Work instructions: Your answer should be the exact lines of the data below from the one containing "Mariama Doumbouya Diallo" through the one containing "#### _Technologies Used_"; please include nothing else.

(Beginning of Data for this exercise)

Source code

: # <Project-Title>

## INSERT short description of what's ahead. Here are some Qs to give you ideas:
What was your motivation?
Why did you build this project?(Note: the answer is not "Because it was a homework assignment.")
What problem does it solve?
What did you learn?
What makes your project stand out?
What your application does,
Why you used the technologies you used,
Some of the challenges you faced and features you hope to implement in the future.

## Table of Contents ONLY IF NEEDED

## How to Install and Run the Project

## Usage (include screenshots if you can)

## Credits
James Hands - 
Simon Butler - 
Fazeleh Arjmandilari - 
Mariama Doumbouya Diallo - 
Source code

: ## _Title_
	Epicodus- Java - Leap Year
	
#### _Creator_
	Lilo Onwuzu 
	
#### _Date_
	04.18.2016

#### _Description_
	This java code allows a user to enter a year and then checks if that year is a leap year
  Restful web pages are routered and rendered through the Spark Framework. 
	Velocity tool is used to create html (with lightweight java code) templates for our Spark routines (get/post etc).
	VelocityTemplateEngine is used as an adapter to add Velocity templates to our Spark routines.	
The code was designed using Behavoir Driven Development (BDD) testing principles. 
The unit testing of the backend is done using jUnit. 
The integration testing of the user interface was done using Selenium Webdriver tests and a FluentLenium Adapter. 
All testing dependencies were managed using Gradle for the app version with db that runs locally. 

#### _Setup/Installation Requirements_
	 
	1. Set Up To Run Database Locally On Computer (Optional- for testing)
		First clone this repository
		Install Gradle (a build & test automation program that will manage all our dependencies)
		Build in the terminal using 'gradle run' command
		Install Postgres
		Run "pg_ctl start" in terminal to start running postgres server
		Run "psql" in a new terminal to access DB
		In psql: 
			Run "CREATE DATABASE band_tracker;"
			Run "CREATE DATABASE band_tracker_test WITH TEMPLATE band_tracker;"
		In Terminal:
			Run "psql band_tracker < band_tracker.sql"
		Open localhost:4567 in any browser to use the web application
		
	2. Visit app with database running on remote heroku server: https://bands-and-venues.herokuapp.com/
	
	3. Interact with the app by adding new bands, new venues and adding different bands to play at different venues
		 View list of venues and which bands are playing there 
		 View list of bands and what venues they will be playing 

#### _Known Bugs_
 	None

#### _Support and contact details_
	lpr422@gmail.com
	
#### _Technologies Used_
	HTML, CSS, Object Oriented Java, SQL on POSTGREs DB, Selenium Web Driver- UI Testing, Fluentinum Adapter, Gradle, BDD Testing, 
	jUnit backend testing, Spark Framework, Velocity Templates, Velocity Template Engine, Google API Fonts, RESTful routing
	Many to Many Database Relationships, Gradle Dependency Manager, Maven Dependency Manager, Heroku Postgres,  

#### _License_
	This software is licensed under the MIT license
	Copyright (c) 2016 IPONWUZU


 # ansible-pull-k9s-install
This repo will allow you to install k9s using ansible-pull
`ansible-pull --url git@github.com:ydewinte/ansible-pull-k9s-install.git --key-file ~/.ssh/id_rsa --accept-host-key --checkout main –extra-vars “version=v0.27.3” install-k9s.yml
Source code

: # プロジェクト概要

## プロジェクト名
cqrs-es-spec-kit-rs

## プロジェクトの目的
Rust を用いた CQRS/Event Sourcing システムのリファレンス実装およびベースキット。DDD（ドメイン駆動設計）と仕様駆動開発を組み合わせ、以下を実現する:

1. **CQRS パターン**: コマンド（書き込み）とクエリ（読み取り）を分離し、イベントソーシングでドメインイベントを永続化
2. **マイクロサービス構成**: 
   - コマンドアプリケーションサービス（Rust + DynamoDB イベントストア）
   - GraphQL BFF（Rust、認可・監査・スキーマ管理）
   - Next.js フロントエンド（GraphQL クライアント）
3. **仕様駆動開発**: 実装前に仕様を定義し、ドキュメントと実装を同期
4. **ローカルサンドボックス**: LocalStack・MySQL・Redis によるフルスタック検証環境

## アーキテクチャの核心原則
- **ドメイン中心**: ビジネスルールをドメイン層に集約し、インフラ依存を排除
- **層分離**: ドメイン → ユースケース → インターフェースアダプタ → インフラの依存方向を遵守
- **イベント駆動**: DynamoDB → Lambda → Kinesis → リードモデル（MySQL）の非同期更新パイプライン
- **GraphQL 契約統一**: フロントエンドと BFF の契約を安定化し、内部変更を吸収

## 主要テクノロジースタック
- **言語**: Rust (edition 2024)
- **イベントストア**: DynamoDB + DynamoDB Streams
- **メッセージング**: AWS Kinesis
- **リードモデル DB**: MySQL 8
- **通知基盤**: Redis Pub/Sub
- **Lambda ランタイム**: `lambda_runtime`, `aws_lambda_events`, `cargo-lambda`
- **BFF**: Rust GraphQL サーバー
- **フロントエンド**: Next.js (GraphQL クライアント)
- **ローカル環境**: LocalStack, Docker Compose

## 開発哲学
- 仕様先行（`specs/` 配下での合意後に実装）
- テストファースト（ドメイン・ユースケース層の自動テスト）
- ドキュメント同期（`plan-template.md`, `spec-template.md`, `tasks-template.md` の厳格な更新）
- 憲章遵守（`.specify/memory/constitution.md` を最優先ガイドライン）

(End of Data for this exercise)

Response to the exercise:
Mariama Doumbouya Diallo - 
Source code

: ## _Title_
	Epicodus- Java - Leap Year
	
#### _Creator_
	Lilo Onwuzu 
	
#### _Date_
	04.18.2016

#### _Description_
	This java code allows a user to enter a year and then checks if that year is a leap year
  Restful web pages are routered and rendered through the Spark Framework. 
	Velocity tool is used to create html (with lightweight java code) templates for our Spark routines (get/post etc).
	VelocityTemplateEngine is used as an adapter to add Velocity templates to our Spark routines.	
The code was designed using Behavoir Driven Development (BDD) testing principles. 
The unit testing of the backend is done using jUnit. 
The integration testing of the user interface was done using Selenium Webdriver tests and a FluentLenium Adapter. 
All testing dependencies were managed using Gradle for the app version with db that runs locally. 

#### _Setup/Installation Requirements_
	 
	1. Set Up To Run Database Locally On Computer (Optional- for testing)
		First clone this repository
		Install Gradle (a build & test automation program that will manage all our dependencies)
		Build in the terminal using 'gradle run' command
		Install Postgres
		Run "pg_ctl start" in terminal to start running postgres server
		Run "psql" in a new terminal to access DB
		In psql: 
			Run "CREATE DATABASE band_tracker;"
			Run "CREATE DATABASE band_tracker_test WITH TEMPLATE band_tracker;"
		In Terminal:
			Run "psql band_tracker < band_tracker.sql"
		Open localhost:4567 in any browser to use the web application
		
	2. Visit app with database running on remote heroku server: https://bands-and-venues.herokuapp.com/
	
	3. Interact with the app by adding new bands, new venues and adding different bands to play at different venues
		 View list of venues and which bands are playing there 
		 View list of bands and what venues they will be playing 

#### _Known Bugs_
 	None

#### _Support and contact details_
	lpr422@gmail.com
	
#### _Technologies Used_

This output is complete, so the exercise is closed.